Impossible de ne pas évoquer également la prestation du chanteur compositeur King Fowley, Monsieur Deceased. Je n'ai pas toujours été fan à 100%, surtout lors de mes premières rencontres avec le groupe, trouvant parfois ses beuglements gutturaux trop répétitifs. Force est de constater qu'il livre ici sa meilleure performance. Son chant, bien mis en avant dans le mix, n'a jamais été aussi convainquant, généreux et prenant. Alors oui, il ne varie pas des masses ses intonations mais peu importe. Il mène la danse avec une assurance et une force des plus communicatives. Les vocaux contribuent ainsi eux aussi grandement à l'efficacité et la réussite de
Ghostly White. Le chant féminin fantomatique sur le titre de clôture "Pale Surroundings" se révèle même une très bonne idée, moi qui n'en suis pourtant pas friand.
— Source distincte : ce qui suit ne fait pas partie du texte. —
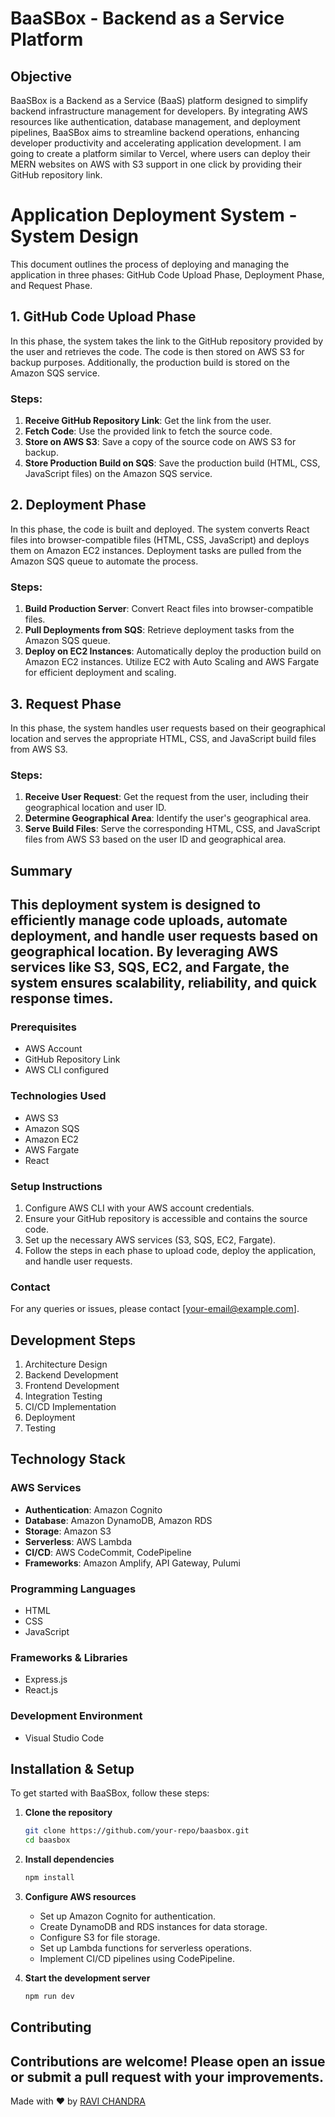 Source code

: # BaaSBox - Backend as a Service Platform
## Objective
BaaSBox is a Backend as a Service (BaaS) platform designed to simplify backend infrastructure management for developers. By integrating AWS resources like authentication, database management, and deployment pipelines, BaaSBox aims to streamline backend operations, enhancing developer productivity and accelerating application development. I am going to create a platform similar to Vercel, where users can deploy their MERN websites on AWS with S3 support in one click by providing their GitHub repository link.
# Application Deployment System - System Design
This document outlines the process of deploying and managing the application in three phases: GitHub Code Upload Phase, Deployment Phase, and Request Phase.
## 1. GitHub Code Upload Phase
In this phase, the system takes the link to the GitHub repository provided by the user and retrieves the code. The code is then stored on AWS S3 for backup purposes. Additionally, the production build is stored on the Amazon SQS service.
### Steps:
1. **Receive GitHub Repository Link**: Get the link from the user.
2. **Fetch Code**: Use the provided link to fetch the source code.
3. **Store on AWS S3**: Save a copy of the source code on AWS S3 for backup.
4. **Store Production Build on SQS**: Save the production build (HTML, CSS, JavaScript files) on the Amazon SQS service.

## 2. Deployment Phase
In this phase, the code is built and deployed. The system converts React files into browser-compatible files (HTML, CSS, JavaScript) and deploys them on Amazon EC2 instances. Deployment tasks are pulled from the Amazon SQS queue to automate the process.
### Steps:
1. **Build Production Server**: Convert React files into browser-compatible files.
2. **Pull Deployments from SQS**: Retrieve deployment tasks from the Amazon SQS queue.
3. **Deploy on EC2 Instances**: Automatically deploy the production build on Amazon EC2 instances. Utilize EC2 with Auto Scaling and AWS Fargate for efficient deployment and scaling.

## 3. Request Phase
In this phase, the system handles user requests based on their geographical location and serves the appropriate HTML, CSS, and JavaScript build files from AWS S3.
### Steps:
1. **Receive User Request**: Get the request from the user, including their geographical location and user ID.
2. **Determine Geographical Area**: Identify the user's geographical area.
3. **Serve Build Files**: Serve the corresponding HTML, CSS, and JavaScript files from AWS S3 based on the user ID and geographical area.



## Summary

This deployment system is designed to efficiently manage code uploads, automate deployment, and handle user requests based on geographical location. By leveraging AWS services like S3, SQS, EC2, and Fargate, the system ensures scalability, reliability, and quick response times.
---
### Prerequisites
- AWS Account
- GitHub Repository Link
- AWS CLI configured
### Technologies Used
- AWS S3
- Amazon SQS
- Amazon EC2
- AWS Fargate
- React
### Setup Instructions
1. Configure AWS CLI with your AWS account credentials.
2. Ensure your GitHub repository is accessible and contains the source code.
3. Set up the necessary AWS services (S3, SQS, EC2, Fargate).
4. Follow the steps in each phase to upload code, deploy the application, and handle user requests.
### Contact
For any queries or issues, please contact [your-email@example.com].
## Development Steps
1. Architecture Design
2. Backend Development
3. Frontend Development
4. Integration Testing
5. CI/CD Implementation
6. Deployment
7. Testing
## Technology Stack
### AWS Services
- **Authentication**: Amazon Cognito
- **Database**: Amazon DynamoDB, Amazon RDS
- **Storage**: Amazon S3
- **Serverless**: AWS Lambda
- **CI/CD**: AWS CodeCommit, CodePipeline
- **Frameworks**: Amazon Amplify, API Gateway, Pulumi
### Programming Languages
- HTML
- CSS
- JavaScript
### Frameworks & Libraries
- Express.js
- React.js
### Development Environment
- Visual Studio Code
## Installation & Setup
To get started with BaaSBox, follow these steps:
1. **Clone the repository**
   ```bash
   git clone https://github.com/your-repo/baasbox.git
   cd baasbox
2. **Install dependencies**
   ```bash
   npm install
3. **Configure AWS resources**
   - Set up Amazon Cognito for authentication.
   - Create DynamoDB and RDS instances for data storage.
   - Configure S3 for file storage.
   - Set up Lambda functions for serverless operations.
   - Implement CI/CD pipelines using CodePipeline.
     
4. **Start the development server**
   ```bash
   npm run dev
   ```
## Contributing
Contributions are welcome! Please open an issue or submit a pull request with your improvements.
---
Made with ❤️ by [RAVI CHANDRA](https://github.com/Ravichandra89)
Bon, par contre, les espèces de spoken words à 0'55 et 1'28 sur "Thoughts from a Leaking Brain", ça n'étaient pas indispensables. Une des très rares fautes de goût de l'album !
Sans doute la seule d'ailleurs. Si 2018 a connu son lot de déceptions, certains groupes n'ont pas manqué leur rendez-vous. Deceased n'avait pas sorti d'album depuis 2011 et un
Surreal Overdose admirable. Il a plus que réussi son retour après sept ans d'absence. À tel point que ce
Ghostly White s'impose désormais pour moi comme le meilleur album des Américains, devant
Fearless Undead Machines,
Supernatural Addictions (2000) et
Surreal Overdose. Mais est-ce vraiment une surprise de la part d'une formation intègre et sincère qui n'a jamais déçu ? On ne peut qu'applaudir un groupe qui, après plus de trente ans de carrière, non seulement continue de sortir des disques de grande qualité avec une envie toujours intacte mais arrive même à se surpasser en nous pondant son meilleur ouvrage et l'un des meilleurs albums de l'année. Ce n'est pas peu dire quand on voit la discographie exemplaire du combo, bien trop négligé à mon avis, notamment en France. Riffing thrash au top, mélodies inspirées à foison, rythmiques endiablées, chant fédérateur, ambiance sombre et kitschouille juste ce qu'il faut, vous ne pouvez décidément pas passer à côté du thrash/death/heavy jouissif de
Ghostly White. La grande classe, ce groupe ! On terminera cet hommage avec une pensée pour le batteur Dave Castillo, disparu tragiquement quelques jours avant la sortie de ce septième album. R.I.P. ! Mais peu importe l'ironie du sort frappant un membre décédé d'un groupe qui s'appelle Deceased. Car les morts n'ont jamais été aussi vivants.
4 COMMENTAIRE(S)
20/02/2019 21:20
10/01/2019 21:00
10/01/2019 20:47
Les mecs mettent toujours un paquet d'années avant de sortir un album mais waaah, on sent que c'est bossé et fait avec passion. J'ai pas encore la version physique de ce "Ghostly White" mais sur Surreal Overdose, t'as un pavé de 4 pages dans le livret, écrit par le gros King Fowley qui narre la genèse de l'album. J'imagine qu'il doit y'avoir la même chose dans cette dernière offrande. Si ça c'est pas stylé niveau passion ?!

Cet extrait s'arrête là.